Abstract: Background
Decision aids are intended to help people participate in decisions that involve weighing the benefits and harms of treatment options often with scientific uncertainty.
Objectives
To assess the effects of decision aids for people facing treatment or screening decisions.
Search methods
For this update, we searched from 2009 to June 2012 in MEDLINE; CENTRAL; EMBASE; PsycINFO; and grey literature. Cumulatively, we have searched each database since its start date including CINAHL (to September 2008).
Selection criteria
We included published randomized controlled trials of decision aids, which are interventions designed to support patients' decision making by making explicit the decision, providing information about treatment or screening options and their associated outcomes, compared to usual care and/or alternative interventions. We excluded studies of participants making hypothetical decisions.

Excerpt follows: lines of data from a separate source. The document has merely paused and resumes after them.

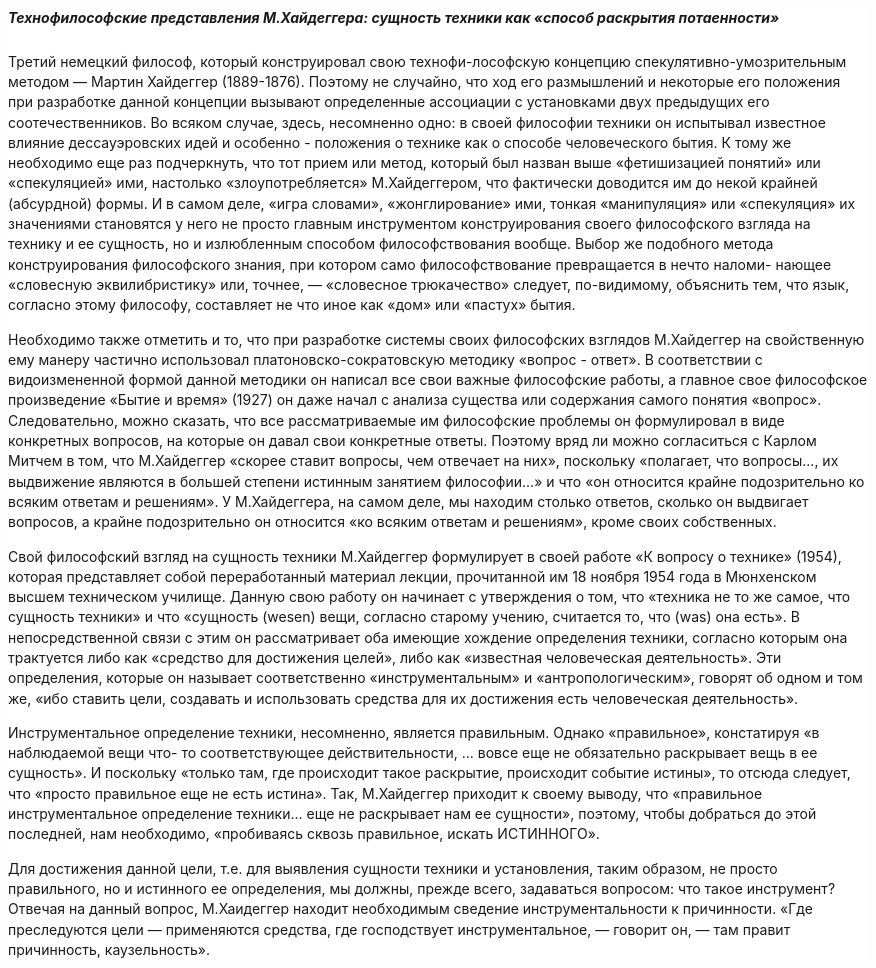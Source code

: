 ##### Технофилософские представления М.Хайдеггера: сущность техники как «способ раскрытия потаенности»
Третий немецкий философ, который конструировал свою технофи-лософскую концепцию спекулятивно-умозрительным методом — Мартин Хайдеггер (1889-1876). Поэтому не случайно, что ход его размышлений и некоторые его положения при разработке данной концепции вызывают определенные ассоциации с установками двух предыдущих его соотечественников. Во всяком случае, здесь, несомненно одно: в своей философии техники он испытывал известное влияние дессауэровских идей и особенно - положения о технике как о способе человеческого бытия. К тому же необходимо еще раз подчеркнуть, что тот прием или метод, который был назван выше «фетишизацией понятий» или «спекуляцией» ими, настолько «злоупотребляется» М.Хайдеггером, что фактически доводится им до некой крайней (абсурдной) формы. И в самом деле,	«игра словами», «жонглирование» ими, тонкая «манипуляция» или «спекуляция» их значениями становятся у него не просто главным инструментом конструирования своего философского взгляда на технику и ее сущность, но и излюбленным способом философствования вообще. Выбор же подобного метода конструирования философского знания, при котором само философствование превращается в нечто наломи- нающее «словесную эквилибристику» или, точнее, — «словесное трюкачество» следует, по-видимому, объяснить тем, что язык, согласно этому философу, составляет не что иное как «дом» или «пастух» бытия.

Необходимо также отметить и то, что при разработке системы своих философских взглядов М.Хайдеггер на свойственную ему манеру частично использовал платоновско-сократовскую методику «вопрос - ответ». В соответствии с видоизмененной формой данной методики он написал все свои важные философские работы, а главное свое философское произведение «Бытие и время» (1927) он даже начал с анализа существа или содержания самого понятия «вопрос». Следовательно, можно сказать, что все рассматриваемые им философские проблемы он формулировал в виде конкретных вопросов, на которые он давал свои конкретные ответы. Поэтому вряд ли можно согласиться с Карлом Митчем в том, что М.Хайдеггер «скорее ставит вопросы, чем отвечает на них», поскольку «полагает, что вопросы..., их выдвижение являются в большей степени истинным занятием философии...» и что «он относится крайне подозрительно ко всяким ответам и решениям». У М.Хайдеггера, на самом деле, мы находим столько ответов, сколько он выдвигает вопросов, а крайне подозрительно он относится «ко всяким ответам и решениям», кроме своих собственных.

Свой философский взгляд на сущность техники М.Хайдеггер формулирует в своей работе «К вопросу о технике» (1954), которая представляет собой переработанный материал лекции, прочитанной им 18 ноября 1954 года в Мюнхенском высшем техническом училище. Данную свою работу он начинает с утверждения о том, что «техника не то же самое, что сущность техники» и что «сущность (wesen) вещи, согласно старому учению, считается то, что (was) она есть». В непосредственной связи с этим он рассматривает оба имеющие хождение определения техники, согласно которым она трактуется либо как «средство для достижения целей», либо как «известная человеческая деятельность». Эти определения, которые он называет соответственно «инструментальным» и «антропологическим», говорят об одном и том же, «ибо ставить цели, создавать и использовать средства для их достижения есть человеческая деятельность».

Инструментальное определение техники, несомненно, является правильным. Однако «правильное», констатируя «в наблюдаемой вещи что- то соответствующее действительности, ... вовсе еще не обязательно раскрывает вещь в ее сущность». И поскольку «только там, где происходит такое раскрытие, происходит событие истины», то отсюда следует, что «просто правильное еще не есть истина». Так, М.Хайдеггер приходит к своему выводу, что «правильное инструментальное определение техники... еще не раскрывает нам ее сущности», поэтому, чтобы добраться до этой последней, нам необходимо, «пробиваясь сквозь правильное, искать ИСТИННОГО».

Для достижения данной цели, т.е. для выявления сущности техники и установления, таким образом, не просто правильного, но и истинного ее определения, мы должны, прежде всего, задаваться вопросом: что такое инструмент? Отвечая на данный вопрос, М.Хаидеггер находит необходимым сведение инструментальности к причинности. «Где преследуются цели — применяются средства, где господствует инструментальное, — говорит он, — там правит причинность, каузельность».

Data collection and analysis
Two review authors independently screened citations for inclusion, extracted data, and assessed risk of bias. The primary outcomes, based on the International Patient Decision Aid Standards (IPDAS), were:
A) 'choice made' attributes;
B) 'decision-making process' attributes.
Secondary outcomes were behavioral, health, and health-system effects. We pooled results using mean differences (MD) and relative risks (RR), applying a random-effects model.
Main results
This update includes 33 new studies for a total of 115 studies involving 34,444 participants. For risk of bias, selective outcome reporting and blinding of participants and personnel were mostly rated as unclear due to inadequate reporting. Based on 7 items, 8 of 115 studies had high risk of bias for 1 or 2 items each.
Of 115 included studies, 88 (76.5%) used at least one of the IPDAS effectiveness criteria: A) 'choice made' attributes criteria: knowledge scores (76 studies); accurate risk perceptions (25 studies); and informed value-based choice (20 studies); and B) 'decision-making process' attributes criteria: feeling informed (34 studies) and feeling clear about values (29 studies).

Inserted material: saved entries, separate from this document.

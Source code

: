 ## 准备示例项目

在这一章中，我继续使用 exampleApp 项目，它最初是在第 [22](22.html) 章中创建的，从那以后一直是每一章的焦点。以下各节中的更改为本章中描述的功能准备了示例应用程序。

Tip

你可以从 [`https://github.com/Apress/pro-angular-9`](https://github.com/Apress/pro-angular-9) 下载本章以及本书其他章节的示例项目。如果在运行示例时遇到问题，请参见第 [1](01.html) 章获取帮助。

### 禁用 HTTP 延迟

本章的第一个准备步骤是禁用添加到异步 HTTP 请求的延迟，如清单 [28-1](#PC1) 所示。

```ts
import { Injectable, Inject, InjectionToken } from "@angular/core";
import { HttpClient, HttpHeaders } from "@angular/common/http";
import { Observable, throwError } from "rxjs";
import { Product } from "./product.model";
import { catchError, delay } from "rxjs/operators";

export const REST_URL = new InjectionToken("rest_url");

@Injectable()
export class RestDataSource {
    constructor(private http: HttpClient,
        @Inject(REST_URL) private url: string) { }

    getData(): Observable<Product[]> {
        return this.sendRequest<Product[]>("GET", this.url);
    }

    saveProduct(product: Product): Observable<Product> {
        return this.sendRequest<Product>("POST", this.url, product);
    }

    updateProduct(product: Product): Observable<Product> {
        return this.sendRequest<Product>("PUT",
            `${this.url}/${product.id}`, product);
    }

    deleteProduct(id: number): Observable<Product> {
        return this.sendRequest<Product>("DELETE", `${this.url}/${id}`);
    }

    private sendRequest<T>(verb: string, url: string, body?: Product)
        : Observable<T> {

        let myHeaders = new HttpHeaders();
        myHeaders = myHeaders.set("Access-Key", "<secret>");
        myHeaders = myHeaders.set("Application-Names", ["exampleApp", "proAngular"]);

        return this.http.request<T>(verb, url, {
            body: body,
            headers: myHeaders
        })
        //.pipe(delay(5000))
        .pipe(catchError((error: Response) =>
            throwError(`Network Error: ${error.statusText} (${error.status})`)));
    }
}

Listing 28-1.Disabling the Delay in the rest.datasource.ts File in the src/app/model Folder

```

A) Criteria involving 'choice made' attributes:
Compared to usual care, decision aids increased knowledge (MD 13.34 out of 100; 95% confidence interval (CI) 11.17 to 15.51; n = 42). When more detailed decision aids were compared to simple decision aids, the relative improvement in knowledge was significant (MD 5.52 out of 100; 95% CI 3.90 to 7.15; n = 19). Exposure to a decision aid with expressed probabilities resulted in a higher proportion of people with accurate risk perceptions (RR 1.82; 95% CI 1.52 to 2.16; n = 19). Exposure to a decision aid with explicit values clarification resulted in a higher proportion of patients choosing an option congruent with their values (RR 1.51; 95% CI 1.17 to 1.96; n = 13).
B) Criteria involving 'decision-making process' attributes:
Decision aids compared to usual care interventions resulted in:
a) lower decisional conflict related to feeling uninformed (MD -7.26 of 100; 95% CI -9.73 to -4.78; n = 22) and feeling unclear about personal values (MD -6.09; 95% CI -8.50 to -3.67; n = 18);
b) reduced proportions of people who were passive in decision making (RR 0.66; 95% CI 0.53 to 0.81; n = 14); and
c) reduced proportions of people who remained undecided post-intervention (RR 0.59; 95% CI 0.47 to 0.72; n = 18).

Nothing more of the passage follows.